Saved entries ::
..........

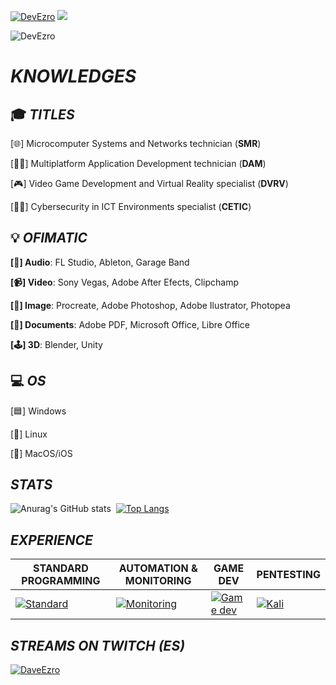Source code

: [![DevEzro](https://svg-banners.vercel.app/api?type=glitch&text1=DEVEZRO&width=1200&height=100)](https://github.com/Akshay090/svg-banners)
![](https://github-profile-trophy.vercel.app/?username=devezro&theme=flat&no-frame=false&no-bg=false&margin-w=4)
<p align="left"> <img src="https://komarev.com/ghpvc/?username=DevEzro&label=Profile%20views&color=00c9a1&style=flat" alt="DevEzro" /> </p>

# _KNOWLEDGES_
## 🎓 _TITLES_
[🌐] Microcomputer Systems and Networks technician (**SMR**)

[👨‍💻] Multiplatform Application Development technician (**DAM**)

[🎮] Video Game Development and Virtual Reality specialist (**DVRV**)

[🕵️‍♂️] Cybersecurity in ICT Environments specialist (**CETIC**)

## 💡 _OFIMATIC_
**[🎵] Audio**: FL Studio, Ableton, Garage Band

**[📹] Video**: Sony Vegas, Adobe After Efects, Clipchamp

**[🎨] Image**: Procreate, Adobe Photoshop, Adobe Ilustrator, Photopea

**[📄] Documents**: Adobe PDF, Microsoft Office, Libre Office

**[🕹] 3D**: Blender, Unity

## 💻 _OS_
[🟦] Windows

[🐧] Linux

[🍎] MacOS/iOS


## _STATS_
![Anurag's GitHub stats](https://github-readme-stats.vercel.app/api?username=DevEzro&show_icons=true&theme=cobalt)  [![Top Langs](https://github-readme-stats.vercel.app/api/top-langs/?username=DevEzro&layout=compact&count_private=true&theme=radical)](https://github.com/anuraghazra/github-readme-stats)


## _EXPERIENCE_
| STANDARD PROGRAMMING | AUTOMATION & MONITORING | GAME DEV | PENTESTING |
| --- | --- | --- | --- |
| [![Standard](https://skillicons.dev/icons?i=java,js,html,css,c,dotnet,python)](https://skillicons.dev)| [![Monitoring](https://skillicons.dev/icons?i=docker,jenkins,grafana,prometheus,selenium,cypress)](https://skillicons.dev)| [![Game dev](https://skillicons.dev/icons?i=c,unity,unreal,blender)](https://skillicons.dev)| [![Kali](https://skillicons.dev/icons?i=kali)](https://skillicons.dev)|


## _STREAMS ON TWITCH (ES)_
[![DaveEzro](https://static-cdn.jtvnw.net/jtv_user_pictures/428caacc-75a2-4c27-95c6-8dcacf93922e-profile_image-70x70.png 'DaveEzro')](https://twitch.com/daveezro)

..........

Please copy the data shown above word for word, omitting the pictures.

Response area ::
Source code

: [![DevEzro](https://svg-banners.vercel.app/api?type=glitch&text1=DEVEZRO&width=1200&height=100)](https://github.com/Akshay090/svg-banners)
![](https://github-profile-trophy.vercel.app/?username=devezro&theme=flat&no-frame=false&no-bg=false&margin-w=4)
<p align="left"> <img src="https://komarev.com/ghpvc/?username=DevEzro&label=Profile%20views&color=00c9a1&style=flat" alt="DevEzro" /> </p>

# _KNOWLEDGES_
## 🎓 _TITLES_
[🌐] Microcomputer Systems and Networks technician (**SMR**)

[👨‍💻] Multiplatform Application Development technician (**DAM**)

[🎮] Video Game Development and Virtual Reality specialist (**DVRV**)

[🕵️‍♂️] Cybersecurity in ICT Environments specialist (**CETIC**)

## 💡 _OFIMATIC_
**[🎵] Audio**: FL Studio, Ableton, Garage Band

**[📹] Video**: Sony Vegas, Adobe After Efects, Clipchamp

**[🎨] Image**: Procreate, Adobe Photoshop, Adobe Ilustrator, Photopea

**[📄] Documents**: Adobe PDF, Microsoft Office, Libre Office

**[🕹] 3D**: Blender, Unity

## 💻 _OS_
[🟦] Windows

[🐧] Linux

[🍎] MacOS/iOS


## _STATS_
![Anurag's GitHub stats](https://github-readme-stats.vercel.app/api?username=DevEzro&show_icons=true&theme=cobalt)  [![Top Langs](https://github-readme-stats.vercel.app/api/top-langs/?username=DevEzro&layout=compact&count_private=true&theme=radical)](https://github.com/anuraghazra/github-readme-stats)


## _EXPERIENCE_
| STANDARD PROGRAMMING | AUTOMATION & MONITORING | GAME DEV | PENTESTING |
| --- | --- | --- | --- |
| [![Standard](https://skillicons.dev/icons?i=java,js,html,css,c,dotnet,python)](https://skillicons.dev)| [![Monitoring](https://skillicons.dev/icons?i=docker,jenkins,grafana,prometheus,selenium,cypress)](https://skillicons.dev)| [![Game dev](https://skillicons.dev/icons?i=c,unity,unreal,blender)](https://skillicons.dev)| [![Kali](https://skillicons.dev/icons?i=kali)](https://skillicons.dev)|


## _STREAMS ON TWITCH (ES)_
[![DaveEzro](https://static-cdn.jtvnw.net/jtv_user_pictures/428caacc-75a2-4c27-95c6-8dcacf93922e-profile_image-70x70.png 'DaveEzro')](https://twitch.com/daveezro)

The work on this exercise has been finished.